YOUR TASK :: Lines that contain the string "which" are the ones to list; copy all of them from the records.

|---|

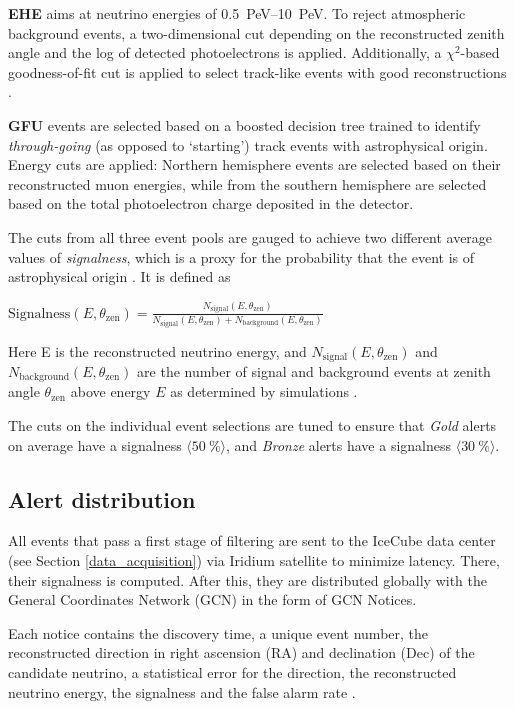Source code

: \documentclass[
    a4paper, %
    fontsize=10pt, %
    twoside=false, %
    numbers=noenddot, %
    fontmethod=tex,
]{kaobook}
\begin{document}
\textbf{EHE} aims at neutrino energies of \SIrange{0.5}{10}{\peta\eV}. To reject atmospheric background events, a two-dimensional cut depending on the reconstructed zenith angle and the log of detected photoelectrons is applied. Additionally, a $\chi^2$-based goodness-of-fit cut is applied to select track-like events with good reconstructions \cite{Abbasi2023}.

\textbf{GFU} events are selected based on a boosted decision tree trained to identify \textit{through-going} (as opposed to `starting') track events with astrophysical origin. Energy cuts are applied: Northern hemisphere events are selected based on their reconstructed muon energies, while from the southern hemisphere are selected based on the total photoelectron charge deposited in the detector.

The cuts from all three event pools are gauged to achieve two different average values of \textit{signalness}, which is a proxy for the probability that the event is of astrophysical origin \cite{Abbasi2023}. It is defined as
\begin{definition}\label{signalness_def}
$\text{Signalness}(E,\theta_\text{zen}) = \frac{N_\text{signal}(E,\theta_\text{zen})}{N_\text{signal}(E,\theta_\text{zen})+N_\text{background}(E,\theta_\text{zen})}$
\end{definition}
Here E is the reconstructed neutrino energy, and $N_\text{signal}(E,\theta_\text{zen})$ and $N_\text{background}(E,\theta_\text{zen})$ are the number of signal and background events at zenith angle $\theta_\text{zen}$ above energy $E$ as determined by simulations \cite{Abbasi2023}.

The cuts on the individual event selections are tuned to ensure that \textit{Gold} alerts on average have a signalness $\langle \SI{50}{\percent} \rangle$, and \textit{Bronze} alerts have a signalness $\langle \SI{30}{\percent} \rangle$.

\subsection{Alert distribution} \label{ic_alerts}
All events that pass a first stage of filtering are sent to the IceCube data center (see Section \ref{data_acquisition}) via Iridium satellite to minimize latency. There, their signalness is computed. After this, they are distributed globally with the General Coordinates Network (GCN) in the form of GCN Notices.

Each notice contains the discovery time, a unique event number, the reconstructed direction in right ascension (RA) and declination (Dec) of the candidate neutrino, a statistical error for the direction, the reconstructed neutrino energy, the signalness and the false alarm rate \cite{Blaufuss2019}.
\end{document}
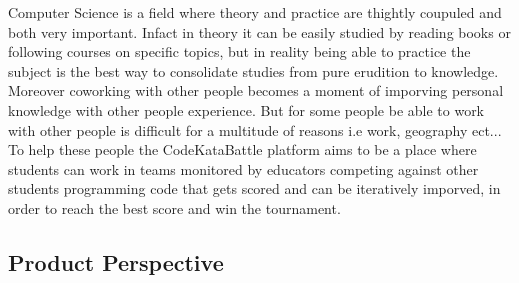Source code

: Computer Science is a field where theory and practice are thightly coupuled and both very important.
Infact in theory it can be easily studied by reading books or following courses on specific topics, but in reality being able to practice the subject is the best way to consolidate studies from pure erudition to knowledge.
Moreover coworking with other people becomes a moment of imporving personal knowledge with other people experience.
But for some people be able to work with other people is difficult for a multitude of reasons i.e work, geography ect... 
To help these people the CodeKataBattle platform aims to be a place where students can work in teams monitored by educators competing against other students programming code that gets scored and can be iteratively imporved, in order to reach the best score and win the tournament.
\subsection{Product Perspective}

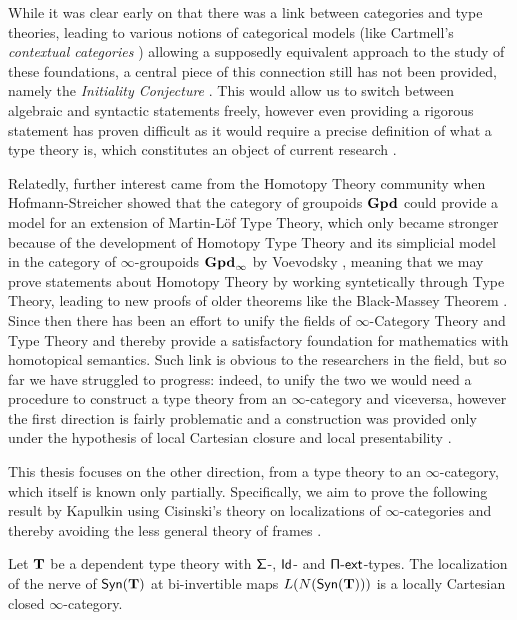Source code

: \noindent
While it was clear early on that there was a link between categories and type
theories, leading to various notions of categorical models (like
Cartmell's \emph{contextual categories} \cite{Car78}) allowing a supposedly
equivalent approach to the study of these foundations, a central piece of this
connection still has not been provided, namely the \emph{Initiality Conjecture}
\cite{Str91}.
This would allow us to switch between algebraic and syntactic statements freely,
however even providing a rigorous statement has proven difficult as it would
require a precise definition of what a type theory is, which constitutes an
object of current research \cite{BHL20}.

\noindent
Relatedly, further interest came from the Homotopy Theory community when
Hofmann-Streicher \cite{HS98} showed that the category of groupoids $\operatorname{\mathbf{Gpd}}$ could
provide a model for an extension of Martin-L{\"o}f Type Theory, which only
became stronger because of the development of Homotopy Type Theory and its
simplicial model in the category of $\infty$-groupoids $\operatorname{\mathbf{Gpd}_\infty}$ by
Voevodsky \cite{KL12}, meaning that we may prove statements about Homotopy
Theory by working syntetically through Type Theory, leading to new proofs of
older theorems like the Black-Massey Theorem \cite{HFLL16}. Since then there has
been an effort to unify the
fields of $\infty$-Category Theory and Type Theory and thereby provide a
satisfactory foundation for mathematics with homotopical semantics. Such link is
obvious to the researchers in the field, but so far we have struggled to
progress: indeed, to unify the two we would need a procedure to construct a type
theory from an $\infty$-category and viceversa, however the first direction is
fairly problematic and a construction was provided only under the hypothesis of
local Cartesian closure and local presentability \cite{Shu14}.

\noindent
This thesis focuses on the other direction, from a type theory to an
$\infty$-category, which itself is known only partially. Specifically, we aim to
prove the following result by Kapulkin \cite[Thm.\ 9.3.17]{Kap14} using
Cisinski's theory on localizations of $\infty$-categories \cite{Cis19} and
thereby avoiding the less general theory of frames \cite{Szu14,KS15}.

\begin{finalthm}
  Let $\operatorname{\mathbf{T}}$ be a dependent type theory with $\operatorname{\mathsf{\Sigma}}$-, $\operatorname{\mathsf{Id}}$- and
  $\operatorname{\mathsf{\Pi-ext}}$-types. The localization of the nerve of $\mathsf{Syn}(\mathbf{T})$ at bi-invertible
  maps $L(N(\mathsf{Syn}(\mathbf{T})))$ is a locally Cartesian closed $\infty$-category.
\end{finalthm}

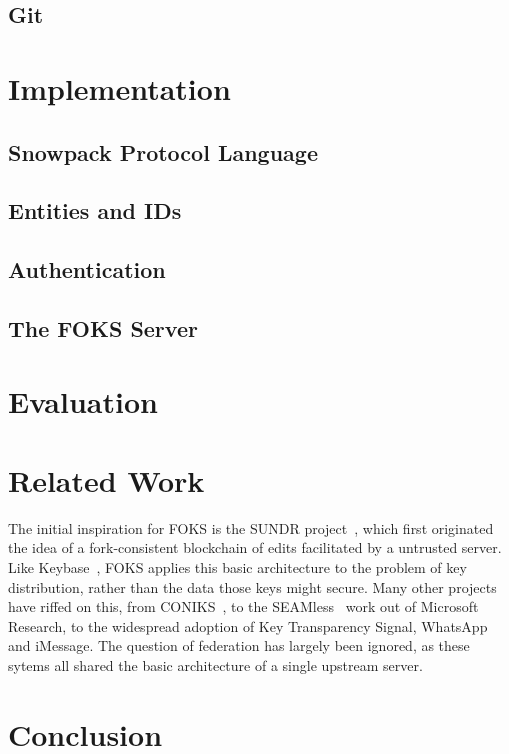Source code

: \documentclass[11pt]{article}
\begin{document}
\subsection{Git}

\section{Implementation}

\subsection{Snowpack Protocol Language}

\subsection{Entities and IDs}
\label{sec:ids}

\subsection{Authentication}
\label{sec:authentication}

\subsection{The FOKS Server}
\label{sec:foks-server}

\section{Evaluation}

\section{Related Work}

The initial inspiration for FOKS is the SUNDR project~\cite{sundr}, which first
originated the idea of a fork-consistent blockchain of edits facilitated by a
untrusted server.  Like Keybase~\cite{keybase}, FOKS applies this basic
architecture to the problem of key distribution, rather than the data those keys
might secure. Many other projects have riffed on this, from
CONIKS~\cite{melara2015coniks}, to the SEAMless~\cite{chase2019seemless} work
out of Microsoft Research, to the widespread adoption of Key Transparency
Signal, WhatsApp and iMessage.  The question of federation has largely been
ignored, as these sytems all shared the basic architecture of a single upstream
server.

\section{Conclusion}



\end{document}

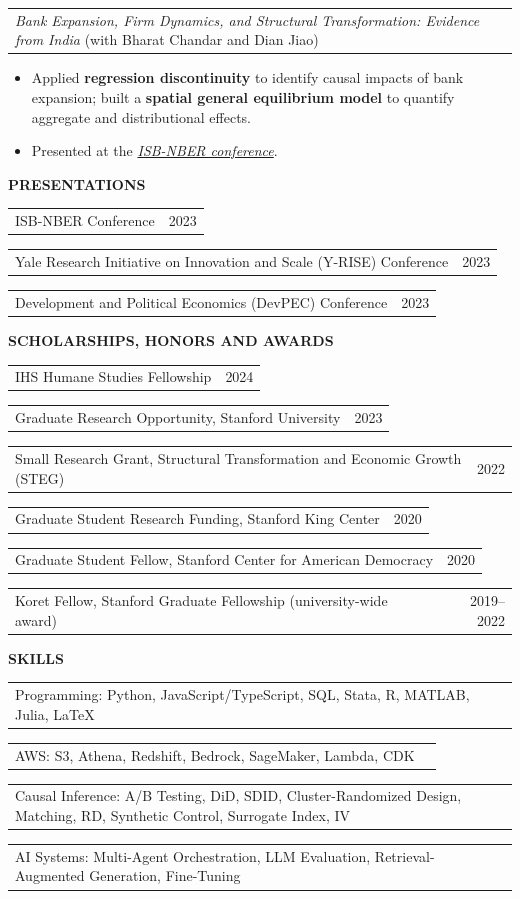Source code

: \documentclass[10pt]{article}
\makeatletter
\newcommand{\entry}[2]{%
  \noindent\begin{tabularx}{\textwidth}{@{}X r@{}} #1 & #2 \end{tabularx}\par
}
\newcommand{\sect}[1]{\vspace{1.25em}\textbf{\large #1}\par\vspace{1.0em}}
\makeatother
\begin{document}
\entry{\textit{Bank Expansion, Firm Dynamics, and Structural Transformation: Evidence from India} \textnormal{(with Bharat Chandar and Dian Jiao)}}{}
\begin{itemize}
\small
    \item Applied \textbf{regression discontinuity} to identify causal impacts of bank expansion; built a \textbf{spatial general equilibrium model} to quantify aggregate and distributional effects.
    \item Presented at the \href{https://www.nber.org/conferences/capital-markets-technology-financial-inclusion-and-economic-growth-fall-2023}{\textit{ISB-NBER conference}}.
\end{itemize}

\sect{PRESENTATIONS}
\entry{ISB-NBER Conference}{2023}
\entry{Yale Research Initiative on Innovation and Scale (Y-RISE) Conference}{2023}
\entry{Development and Political Economics (DevPEC) Conference}{2023}

\sect{SCHOLARSHIPS, HONORS AND AWARDS}
\entry{IHS Humane Studies Fellowship}{2024}
\entry{Graduate Research Opportunity, Stanford University}{2023}
\entry{Small Research Grant, Structural Transformation and Economic Growth (STEG)}{2022}
\entry{Graduate Student Research Funding, Stanford King Center}{2020}
\entry{Graduate Student Fellow, Stanford Center for American Democracy}{2020}
\entry{Koret Fellow, Stanford Graduate Fellowship (university-wide award)}{2019--2022}

\sect{SKILLS}
\entry{Programming: Python, JavaScript/TypeScript, SQL, Stata, R, MATLAB, Julia, \LaTeX}{}%
\entry{AWS: S3, Athena, Redshift, Bedrock, SageMaker, Lambda, CDK}{}%
\entry{Causal Inference: A/B Testing, DiD, SDID, Cluster-Randomized Design, Matching, RD, Synthetic Control, Surrogate Index, IV}{}%
\entry{AI Systems: Multi-Agent Orchestration, LLM Evaluation, Retrieval-Augmented Generation, Fine-Tuning}{}%
\end{document}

|---|

ANSWER TO THIS PROBLEM ::
The cuts from all three event pools are gauged to achieve two different average values of \textit{signalness}, which is a proxy for the probability that the event is of astrophysical origin \cite{Abbasi2023}. It is defined as
require a precise definition of what a type theory is, which constitutes an
provide a model for an extension of Martin-L{\"o}f Type Theory, which only
$\infty$-category, which itself is known only partially. Specifically, we aim to
The initial inspiration for FOKS is the SUNDR project~\cite{sundr}, which first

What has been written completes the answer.